▶ [Recorded data]
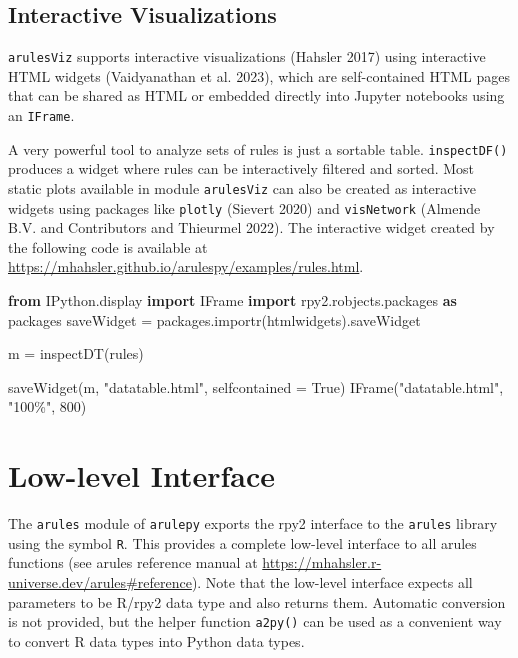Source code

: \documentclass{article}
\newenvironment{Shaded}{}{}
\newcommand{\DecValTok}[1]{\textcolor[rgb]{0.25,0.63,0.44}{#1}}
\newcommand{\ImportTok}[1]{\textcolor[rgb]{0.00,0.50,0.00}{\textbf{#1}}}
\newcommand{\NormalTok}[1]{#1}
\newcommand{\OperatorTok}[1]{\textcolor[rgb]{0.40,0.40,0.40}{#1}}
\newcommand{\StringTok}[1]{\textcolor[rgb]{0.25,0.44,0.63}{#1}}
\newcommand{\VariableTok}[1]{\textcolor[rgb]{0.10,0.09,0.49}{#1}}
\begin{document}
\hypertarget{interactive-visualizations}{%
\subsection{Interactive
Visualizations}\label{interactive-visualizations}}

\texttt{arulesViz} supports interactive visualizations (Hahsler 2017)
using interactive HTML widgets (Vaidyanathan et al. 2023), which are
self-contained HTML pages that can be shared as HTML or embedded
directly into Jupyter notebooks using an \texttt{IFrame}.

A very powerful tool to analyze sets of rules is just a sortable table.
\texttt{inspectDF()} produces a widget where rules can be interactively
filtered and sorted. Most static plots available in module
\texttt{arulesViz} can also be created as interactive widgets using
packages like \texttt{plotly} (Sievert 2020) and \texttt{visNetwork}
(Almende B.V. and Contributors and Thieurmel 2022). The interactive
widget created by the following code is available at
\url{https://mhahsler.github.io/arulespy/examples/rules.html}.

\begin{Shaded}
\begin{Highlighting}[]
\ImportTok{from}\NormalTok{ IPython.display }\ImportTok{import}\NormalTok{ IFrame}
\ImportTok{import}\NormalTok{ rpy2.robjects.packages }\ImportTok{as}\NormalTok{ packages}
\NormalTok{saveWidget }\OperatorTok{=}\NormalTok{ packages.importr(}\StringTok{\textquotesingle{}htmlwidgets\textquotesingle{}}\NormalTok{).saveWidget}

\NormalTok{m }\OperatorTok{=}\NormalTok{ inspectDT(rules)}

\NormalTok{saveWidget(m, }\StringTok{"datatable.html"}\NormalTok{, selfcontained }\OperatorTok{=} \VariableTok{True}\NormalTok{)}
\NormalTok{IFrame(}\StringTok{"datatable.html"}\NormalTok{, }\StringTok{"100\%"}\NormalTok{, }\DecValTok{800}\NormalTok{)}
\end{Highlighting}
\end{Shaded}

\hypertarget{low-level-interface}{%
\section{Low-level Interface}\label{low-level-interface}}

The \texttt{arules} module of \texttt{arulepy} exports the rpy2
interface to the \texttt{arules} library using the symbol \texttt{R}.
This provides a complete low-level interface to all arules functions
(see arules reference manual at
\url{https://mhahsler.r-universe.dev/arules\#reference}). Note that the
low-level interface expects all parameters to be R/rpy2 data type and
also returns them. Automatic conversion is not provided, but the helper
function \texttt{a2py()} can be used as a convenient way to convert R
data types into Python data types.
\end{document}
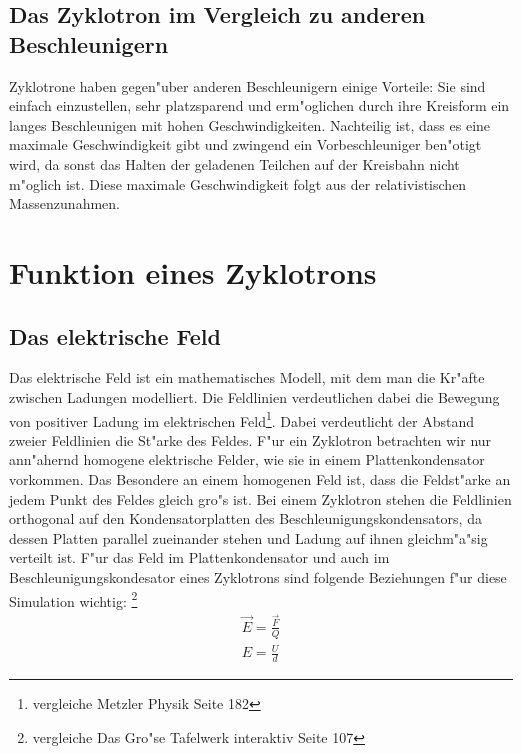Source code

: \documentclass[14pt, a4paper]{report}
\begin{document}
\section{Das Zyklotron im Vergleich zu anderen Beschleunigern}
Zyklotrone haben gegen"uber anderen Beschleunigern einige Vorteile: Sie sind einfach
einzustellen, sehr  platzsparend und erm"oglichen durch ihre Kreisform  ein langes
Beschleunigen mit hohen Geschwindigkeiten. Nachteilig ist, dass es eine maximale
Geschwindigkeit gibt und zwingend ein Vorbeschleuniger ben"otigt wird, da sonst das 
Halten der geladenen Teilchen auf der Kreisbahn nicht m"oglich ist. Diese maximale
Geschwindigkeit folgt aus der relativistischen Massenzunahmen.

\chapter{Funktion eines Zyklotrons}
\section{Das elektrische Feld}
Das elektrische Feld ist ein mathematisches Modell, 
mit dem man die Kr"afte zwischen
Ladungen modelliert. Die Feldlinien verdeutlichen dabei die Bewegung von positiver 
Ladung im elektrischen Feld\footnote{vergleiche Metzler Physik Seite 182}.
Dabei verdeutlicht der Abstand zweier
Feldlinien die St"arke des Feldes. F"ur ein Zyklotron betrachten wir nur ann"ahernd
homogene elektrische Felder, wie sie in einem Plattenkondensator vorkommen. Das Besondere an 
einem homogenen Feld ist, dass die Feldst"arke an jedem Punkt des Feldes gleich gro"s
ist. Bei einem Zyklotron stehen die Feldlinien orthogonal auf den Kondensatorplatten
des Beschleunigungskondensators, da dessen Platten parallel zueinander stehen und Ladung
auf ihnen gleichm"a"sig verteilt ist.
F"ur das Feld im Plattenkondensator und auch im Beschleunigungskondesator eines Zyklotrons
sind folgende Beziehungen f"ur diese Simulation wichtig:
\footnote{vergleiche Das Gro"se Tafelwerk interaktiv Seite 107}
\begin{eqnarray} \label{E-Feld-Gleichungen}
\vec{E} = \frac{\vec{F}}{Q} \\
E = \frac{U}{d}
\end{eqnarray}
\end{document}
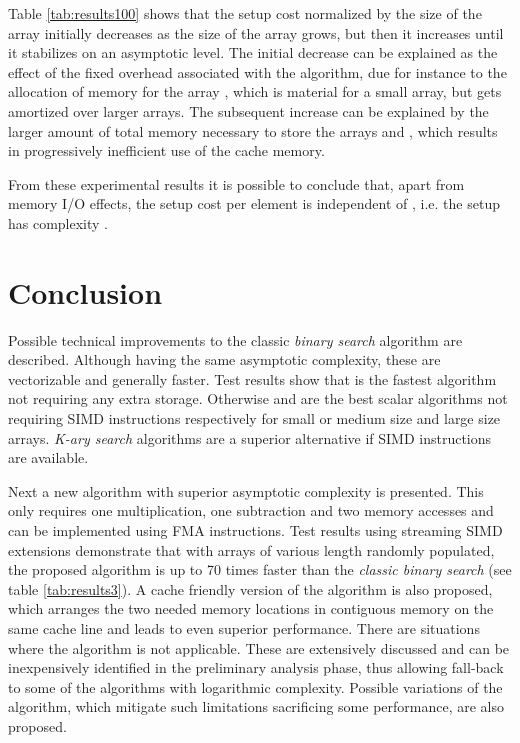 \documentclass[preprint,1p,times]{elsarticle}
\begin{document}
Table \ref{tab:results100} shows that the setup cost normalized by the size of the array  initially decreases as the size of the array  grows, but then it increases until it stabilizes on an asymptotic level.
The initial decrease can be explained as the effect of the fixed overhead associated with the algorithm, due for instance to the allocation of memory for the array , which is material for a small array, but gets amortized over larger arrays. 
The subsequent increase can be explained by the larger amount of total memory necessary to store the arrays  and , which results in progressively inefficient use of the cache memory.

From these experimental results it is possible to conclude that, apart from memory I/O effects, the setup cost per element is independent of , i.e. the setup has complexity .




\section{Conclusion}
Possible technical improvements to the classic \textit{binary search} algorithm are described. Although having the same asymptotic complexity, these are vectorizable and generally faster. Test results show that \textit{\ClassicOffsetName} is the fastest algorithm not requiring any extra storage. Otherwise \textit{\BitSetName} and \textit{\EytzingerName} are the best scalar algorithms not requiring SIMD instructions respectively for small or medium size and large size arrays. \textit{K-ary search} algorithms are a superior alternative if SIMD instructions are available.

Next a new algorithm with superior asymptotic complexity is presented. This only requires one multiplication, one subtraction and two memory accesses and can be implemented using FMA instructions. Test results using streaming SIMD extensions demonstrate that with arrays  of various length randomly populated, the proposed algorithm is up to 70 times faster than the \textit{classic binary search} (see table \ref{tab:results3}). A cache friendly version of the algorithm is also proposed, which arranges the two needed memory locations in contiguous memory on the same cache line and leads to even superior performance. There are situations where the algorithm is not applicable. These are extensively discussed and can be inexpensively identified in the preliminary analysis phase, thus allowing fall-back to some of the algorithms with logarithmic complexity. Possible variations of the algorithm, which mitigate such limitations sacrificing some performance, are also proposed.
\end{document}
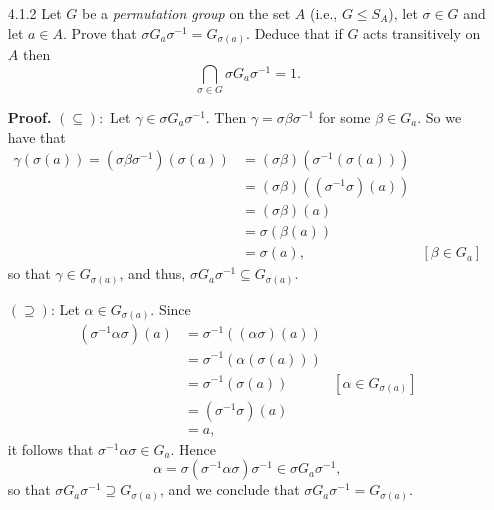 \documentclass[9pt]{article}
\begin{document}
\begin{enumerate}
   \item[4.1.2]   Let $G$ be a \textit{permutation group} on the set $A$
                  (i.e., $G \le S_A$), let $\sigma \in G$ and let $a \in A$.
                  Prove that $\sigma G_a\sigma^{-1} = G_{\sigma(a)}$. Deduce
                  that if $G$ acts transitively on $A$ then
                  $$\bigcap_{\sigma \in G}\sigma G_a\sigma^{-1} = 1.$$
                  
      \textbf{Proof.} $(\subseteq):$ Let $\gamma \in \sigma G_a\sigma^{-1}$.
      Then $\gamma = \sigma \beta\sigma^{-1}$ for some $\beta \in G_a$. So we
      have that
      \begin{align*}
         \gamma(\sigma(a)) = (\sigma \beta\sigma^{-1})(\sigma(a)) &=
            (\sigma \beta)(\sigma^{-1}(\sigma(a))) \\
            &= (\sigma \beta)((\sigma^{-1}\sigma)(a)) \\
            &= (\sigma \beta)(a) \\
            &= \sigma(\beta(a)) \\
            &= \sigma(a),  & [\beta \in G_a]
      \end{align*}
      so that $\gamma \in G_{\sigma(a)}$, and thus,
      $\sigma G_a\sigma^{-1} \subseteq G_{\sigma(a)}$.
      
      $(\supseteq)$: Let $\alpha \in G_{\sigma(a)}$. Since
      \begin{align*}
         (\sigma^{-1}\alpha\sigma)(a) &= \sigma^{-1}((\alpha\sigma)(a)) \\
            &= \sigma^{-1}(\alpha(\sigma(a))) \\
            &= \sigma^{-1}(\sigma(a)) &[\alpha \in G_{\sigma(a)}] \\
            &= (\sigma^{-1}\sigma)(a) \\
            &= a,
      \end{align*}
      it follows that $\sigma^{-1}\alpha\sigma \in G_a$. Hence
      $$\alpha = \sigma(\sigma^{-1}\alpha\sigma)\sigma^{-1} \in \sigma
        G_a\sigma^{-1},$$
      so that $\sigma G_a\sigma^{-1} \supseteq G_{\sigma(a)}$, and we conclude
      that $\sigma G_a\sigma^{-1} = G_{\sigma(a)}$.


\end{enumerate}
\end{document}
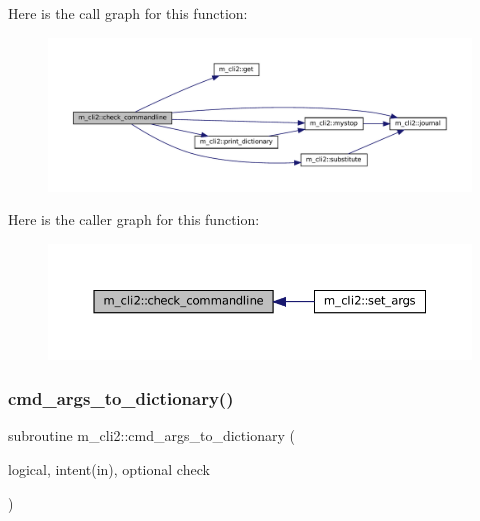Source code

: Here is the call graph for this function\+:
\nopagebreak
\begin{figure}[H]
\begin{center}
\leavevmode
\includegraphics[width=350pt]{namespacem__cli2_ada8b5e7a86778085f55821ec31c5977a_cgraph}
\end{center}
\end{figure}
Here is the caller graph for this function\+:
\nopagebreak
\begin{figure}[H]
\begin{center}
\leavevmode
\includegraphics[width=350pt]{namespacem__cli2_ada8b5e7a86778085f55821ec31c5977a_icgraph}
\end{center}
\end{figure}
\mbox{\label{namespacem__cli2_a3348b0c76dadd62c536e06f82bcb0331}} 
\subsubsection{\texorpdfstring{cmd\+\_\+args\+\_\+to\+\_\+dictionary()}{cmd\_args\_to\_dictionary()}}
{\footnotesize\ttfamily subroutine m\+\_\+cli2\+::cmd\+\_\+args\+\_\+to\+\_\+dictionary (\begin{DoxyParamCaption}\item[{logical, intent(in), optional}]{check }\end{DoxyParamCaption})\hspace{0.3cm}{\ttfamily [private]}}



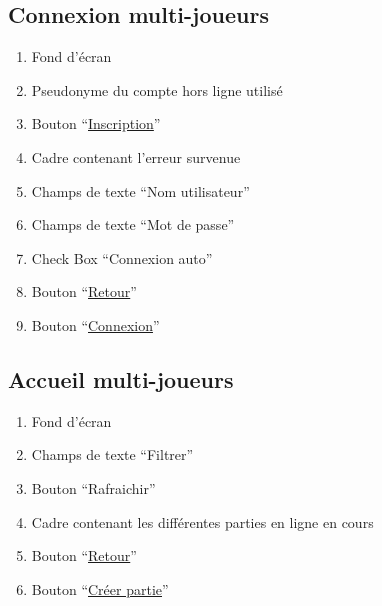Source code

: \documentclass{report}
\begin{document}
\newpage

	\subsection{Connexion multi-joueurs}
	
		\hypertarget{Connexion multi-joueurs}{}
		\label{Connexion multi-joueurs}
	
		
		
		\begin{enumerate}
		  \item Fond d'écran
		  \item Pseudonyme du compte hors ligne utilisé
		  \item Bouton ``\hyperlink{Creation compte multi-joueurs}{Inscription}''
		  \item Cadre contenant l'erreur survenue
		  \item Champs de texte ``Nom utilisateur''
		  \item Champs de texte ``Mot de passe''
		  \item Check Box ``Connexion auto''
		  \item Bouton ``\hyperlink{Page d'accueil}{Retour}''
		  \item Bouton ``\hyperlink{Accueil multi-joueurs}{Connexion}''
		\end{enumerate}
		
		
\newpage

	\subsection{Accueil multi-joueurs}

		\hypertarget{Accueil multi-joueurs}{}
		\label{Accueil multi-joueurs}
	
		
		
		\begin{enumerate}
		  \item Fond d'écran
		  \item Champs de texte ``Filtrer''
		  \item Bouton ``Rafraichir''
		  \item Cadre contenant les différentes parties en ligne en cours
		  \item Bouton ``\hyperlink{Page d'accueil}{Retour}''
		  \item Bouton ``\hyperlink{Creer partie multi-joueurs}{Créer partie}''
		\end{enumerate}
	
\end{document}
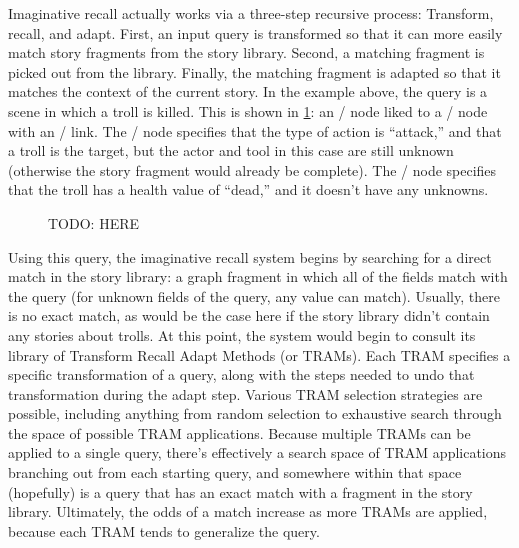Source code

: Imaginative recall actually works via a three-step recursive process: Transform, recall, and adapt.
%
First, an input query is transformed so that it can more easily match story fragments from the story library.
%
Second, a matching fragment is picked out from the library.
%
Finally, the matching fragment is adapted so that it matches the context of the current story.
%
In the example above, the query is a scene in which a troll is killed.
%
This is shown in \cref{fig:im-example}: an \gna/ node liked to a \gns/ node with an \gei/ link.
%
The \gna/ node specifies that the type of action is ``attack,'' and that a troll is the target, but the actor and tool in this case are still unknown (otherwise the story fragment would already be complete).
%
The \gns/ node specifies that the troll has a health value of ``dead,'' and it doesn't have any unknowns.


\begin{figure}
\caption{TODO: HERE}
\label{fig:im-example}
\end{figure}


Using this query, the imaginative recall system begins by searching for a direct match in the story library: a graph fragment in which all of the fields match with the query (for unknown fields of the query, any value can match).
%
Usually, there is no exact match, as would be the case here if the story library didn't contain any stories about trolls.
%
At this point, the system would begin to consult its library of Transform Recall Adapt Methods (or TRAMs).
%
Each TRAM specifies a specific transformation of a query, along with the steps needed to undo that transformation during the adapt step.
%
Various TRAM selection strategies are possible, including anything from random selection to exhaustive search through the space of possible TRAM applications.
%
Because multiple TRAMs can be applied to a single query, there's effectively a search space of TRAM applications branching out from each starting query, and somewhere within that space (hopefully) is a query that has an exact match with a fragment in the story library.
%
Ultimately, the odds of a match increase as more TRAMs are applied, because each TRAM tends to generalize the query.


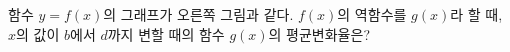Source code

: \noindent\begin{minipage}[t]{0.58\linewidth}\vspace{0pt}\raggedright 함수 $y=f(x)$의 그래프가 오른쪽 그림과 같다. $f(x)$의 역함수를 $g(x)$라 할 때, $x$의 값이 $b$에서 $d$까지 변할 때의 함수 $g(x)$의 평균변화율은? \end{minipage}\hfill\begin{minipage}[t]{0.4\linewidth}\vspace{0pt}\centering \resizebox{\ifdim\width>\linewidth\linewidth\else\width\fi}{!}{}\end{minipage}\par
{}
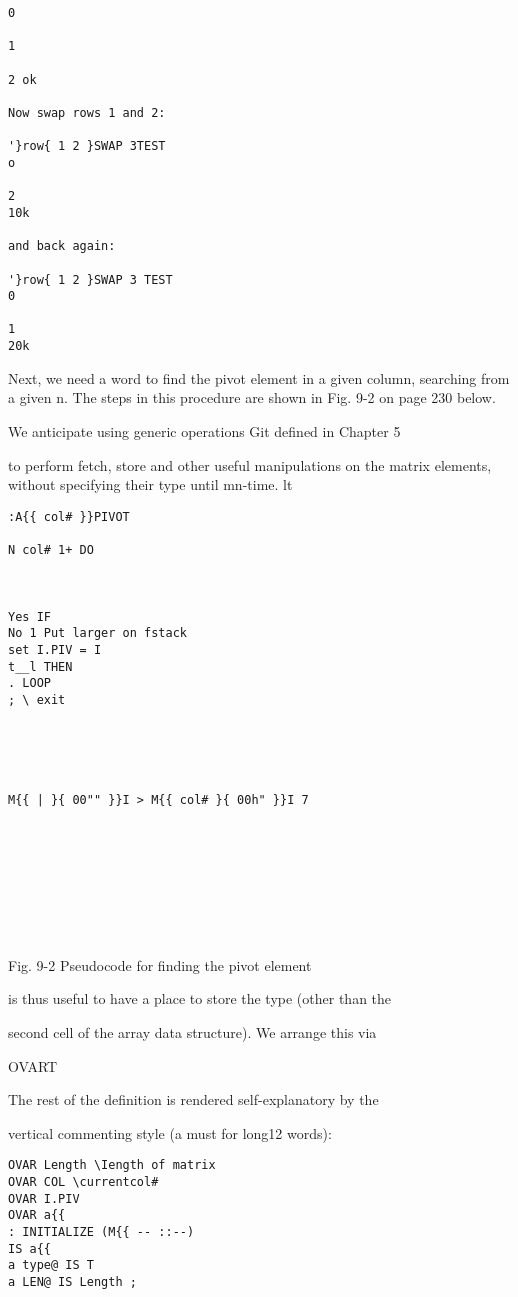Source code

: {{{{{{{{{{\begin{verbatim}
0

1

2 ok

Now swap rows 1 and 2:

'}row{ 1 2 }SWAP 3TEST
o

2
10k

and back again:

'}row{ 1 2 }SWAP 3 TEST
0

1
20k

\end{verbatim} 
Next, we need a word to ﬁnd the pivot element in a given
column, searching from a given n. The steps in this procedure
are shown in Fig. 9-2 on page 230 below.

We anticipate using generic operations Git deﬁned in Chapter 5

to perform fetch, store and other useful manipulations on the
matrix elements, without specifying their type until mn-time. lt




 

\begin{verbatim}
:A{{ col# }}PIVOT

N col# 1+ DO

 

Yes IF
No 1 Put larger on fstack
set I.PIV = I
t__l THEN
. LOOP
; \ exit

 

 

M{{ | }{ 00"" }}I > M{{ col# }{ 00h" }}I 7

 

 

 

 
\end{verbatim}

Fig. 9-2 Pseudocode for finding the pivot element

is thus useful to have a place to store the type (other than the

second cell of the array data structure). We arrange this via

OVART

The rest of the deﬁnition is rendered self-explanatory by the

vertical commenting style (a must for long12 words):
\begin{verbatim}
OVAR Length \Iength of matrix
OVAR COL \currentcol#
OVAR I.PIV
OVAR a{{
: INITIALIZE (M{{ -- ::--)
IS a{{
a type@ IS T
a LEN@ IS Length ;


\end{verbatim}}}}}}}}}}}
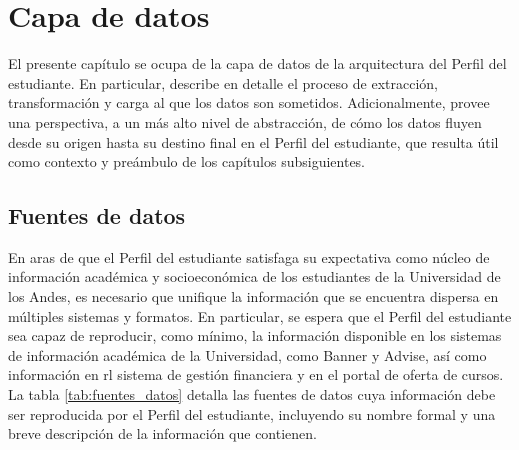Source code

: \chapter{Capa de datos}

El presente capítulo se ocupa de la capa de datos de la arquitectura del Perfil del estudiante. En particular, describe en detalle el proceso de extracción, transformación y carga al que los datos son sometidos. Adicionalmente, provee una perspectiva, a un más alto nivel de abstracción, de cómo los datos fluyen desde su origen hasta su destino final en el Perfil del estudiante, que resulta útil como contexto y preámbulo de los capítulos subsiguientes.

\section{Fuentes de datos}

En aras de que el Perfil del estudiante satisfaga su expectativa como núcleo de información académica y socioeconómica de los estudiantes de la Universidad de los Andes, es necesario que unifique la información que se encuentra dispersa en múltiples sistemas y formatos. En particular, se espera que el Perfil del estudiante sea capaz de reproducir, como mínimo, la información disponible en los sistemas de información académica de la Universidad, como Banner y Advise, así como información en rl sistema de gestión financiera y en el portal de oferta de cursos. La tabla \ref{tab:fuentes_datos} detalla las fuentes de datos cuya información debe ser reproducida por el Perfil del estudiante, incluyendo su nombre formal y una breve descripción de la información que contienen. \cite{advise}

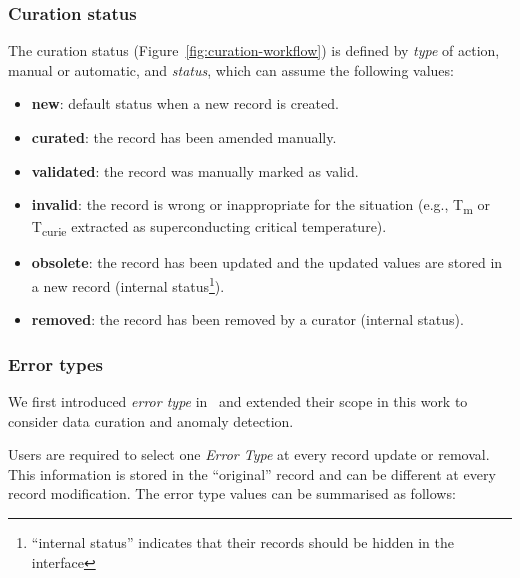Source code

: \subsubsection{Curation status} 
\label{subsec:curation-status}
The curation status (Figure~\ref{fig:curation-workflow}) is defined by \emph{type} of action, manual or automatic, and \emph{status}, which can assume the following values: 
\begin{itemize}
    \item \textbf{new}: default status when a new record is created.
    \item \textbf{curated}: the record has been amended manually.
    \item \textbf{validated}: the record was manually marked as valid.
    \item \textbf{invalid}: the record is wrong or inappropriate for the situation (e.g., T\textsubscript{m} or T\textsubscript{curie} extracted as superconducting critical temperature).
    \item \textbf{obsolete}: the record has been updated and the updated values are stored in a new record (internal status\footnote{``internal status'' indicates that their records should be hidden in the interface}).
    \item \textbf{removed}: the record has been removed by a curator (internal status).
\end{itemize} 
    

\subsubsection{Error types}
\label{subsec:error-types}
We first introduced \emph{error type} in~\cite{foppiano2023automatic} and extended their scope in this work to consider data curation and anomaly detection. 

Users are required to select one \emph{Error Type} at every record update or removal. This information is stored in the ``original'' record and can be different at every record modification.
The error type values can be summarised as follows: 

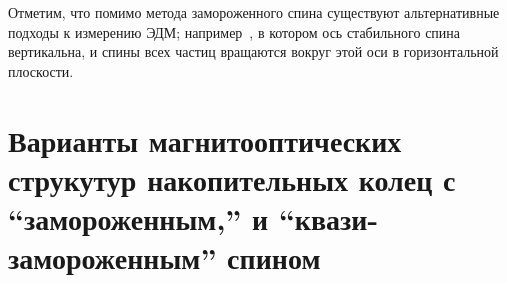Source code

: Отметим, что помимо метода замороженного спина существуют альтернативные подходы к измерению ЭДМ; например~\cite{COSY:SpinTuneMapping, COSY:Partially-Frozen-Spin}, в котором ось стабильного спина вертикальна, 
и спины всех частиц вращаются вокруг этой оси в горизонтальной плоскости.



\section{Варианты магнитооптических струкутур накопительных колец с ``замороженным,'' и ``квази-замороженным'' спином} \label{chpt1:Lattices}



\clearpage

▶ [What you will do]
Using the data above, establish how many lines include the word "Connexion"; the reply is that number only.

▶ [Reply]
5